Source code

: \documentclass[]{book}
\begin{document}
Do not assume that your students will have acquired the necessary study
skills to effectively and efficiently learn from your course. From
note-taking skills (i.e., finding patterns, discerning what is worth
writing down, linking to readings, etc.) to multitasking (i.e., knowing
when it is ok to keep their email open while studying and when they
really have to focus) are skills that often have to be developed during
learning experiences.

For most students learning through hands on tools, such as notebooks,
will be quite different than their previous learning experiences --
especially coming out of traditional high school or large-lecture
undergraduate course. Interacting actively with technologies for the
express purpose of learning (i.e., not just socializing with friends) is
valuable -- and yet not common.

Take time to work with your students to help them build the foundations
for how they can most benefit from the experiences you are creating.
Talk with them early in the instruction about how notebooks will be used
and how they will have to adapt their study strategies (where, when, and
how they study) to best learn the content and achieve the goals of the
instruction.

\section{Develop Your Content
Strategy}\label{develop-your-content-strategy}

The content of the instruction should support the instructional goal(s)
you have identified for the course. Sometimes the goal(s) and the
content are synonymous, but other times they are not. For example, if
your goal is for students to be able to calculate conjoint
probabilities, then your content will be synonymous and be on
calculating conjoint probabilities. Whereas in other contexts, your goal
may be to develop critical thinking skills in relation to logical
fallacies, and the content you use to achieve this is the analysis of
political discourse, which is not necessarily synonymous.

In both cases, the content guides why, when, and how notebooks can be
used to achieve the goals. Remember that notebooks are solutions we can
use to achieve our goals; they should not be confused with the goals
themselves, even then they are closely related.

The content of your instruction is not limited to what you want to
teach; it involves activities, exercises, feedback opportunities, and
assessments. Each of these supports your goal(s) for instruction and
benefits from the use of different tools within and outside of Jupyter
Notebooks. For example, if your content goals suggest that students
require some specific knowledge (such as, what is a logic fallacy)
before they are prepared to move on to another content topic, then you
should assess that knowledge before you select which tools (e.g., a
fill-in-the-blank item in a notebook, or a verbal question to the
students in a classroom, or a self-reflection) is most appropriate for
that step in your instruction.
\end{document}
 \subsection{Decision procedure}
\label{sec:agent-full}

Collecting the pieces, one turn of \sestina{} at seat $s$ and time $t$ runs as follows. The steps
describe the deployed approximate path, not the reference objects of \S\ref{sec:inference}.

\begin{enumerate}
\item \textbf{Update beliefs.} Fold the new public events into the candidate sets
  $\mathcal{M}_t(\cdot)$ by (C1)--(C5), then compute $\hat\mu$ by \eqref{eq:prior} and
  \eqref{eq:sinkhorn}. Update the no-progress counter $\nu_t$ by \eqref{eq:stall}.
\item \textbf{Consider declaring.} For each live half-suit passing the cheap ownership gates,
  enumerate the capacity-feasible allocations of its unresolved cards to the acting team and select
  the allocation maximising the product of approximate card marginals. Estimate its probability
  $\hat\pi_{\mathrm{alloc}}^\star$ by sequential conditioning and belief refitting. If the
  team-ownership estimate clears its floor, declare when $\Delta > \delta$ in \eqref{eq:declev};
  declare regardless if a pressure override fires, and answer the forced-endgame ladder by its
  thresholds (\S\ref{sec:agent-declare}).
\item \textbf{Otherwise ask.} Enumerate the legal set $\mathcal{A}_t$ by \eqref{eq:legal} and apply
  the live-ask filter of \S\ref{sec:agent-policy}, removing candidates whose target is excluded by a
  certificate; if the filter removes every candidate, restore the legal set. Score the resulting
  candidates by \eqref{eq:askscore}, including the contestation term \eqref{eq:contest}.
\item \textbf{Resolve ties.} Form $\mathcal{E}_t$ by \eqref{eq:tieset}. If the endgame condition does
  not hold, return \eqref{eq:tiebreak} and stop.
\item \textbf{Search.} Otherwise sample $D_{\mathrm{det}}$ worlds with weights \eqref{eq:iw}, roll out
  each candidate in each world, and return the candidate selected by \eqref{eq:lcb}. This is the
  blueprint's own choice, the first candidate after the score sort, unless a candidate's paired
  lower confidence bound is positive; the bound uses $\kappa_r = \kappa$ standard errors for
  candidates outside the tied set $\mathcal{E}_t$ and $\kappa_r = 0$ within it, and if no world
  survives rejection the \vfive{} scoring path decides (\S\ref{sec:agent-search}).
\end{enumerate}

....

EXERCISE PROMPT >>
Every line in the material above that has the word "ownership" should be copied.

RESPONSE AREA >>
\item \textbf{Consider declaring.} For each live half-suit passing the cheap ownership gates,
  team-ownership estimate clears its floor, declare when $\Delta > \delta$ in \eqref{eq:declev};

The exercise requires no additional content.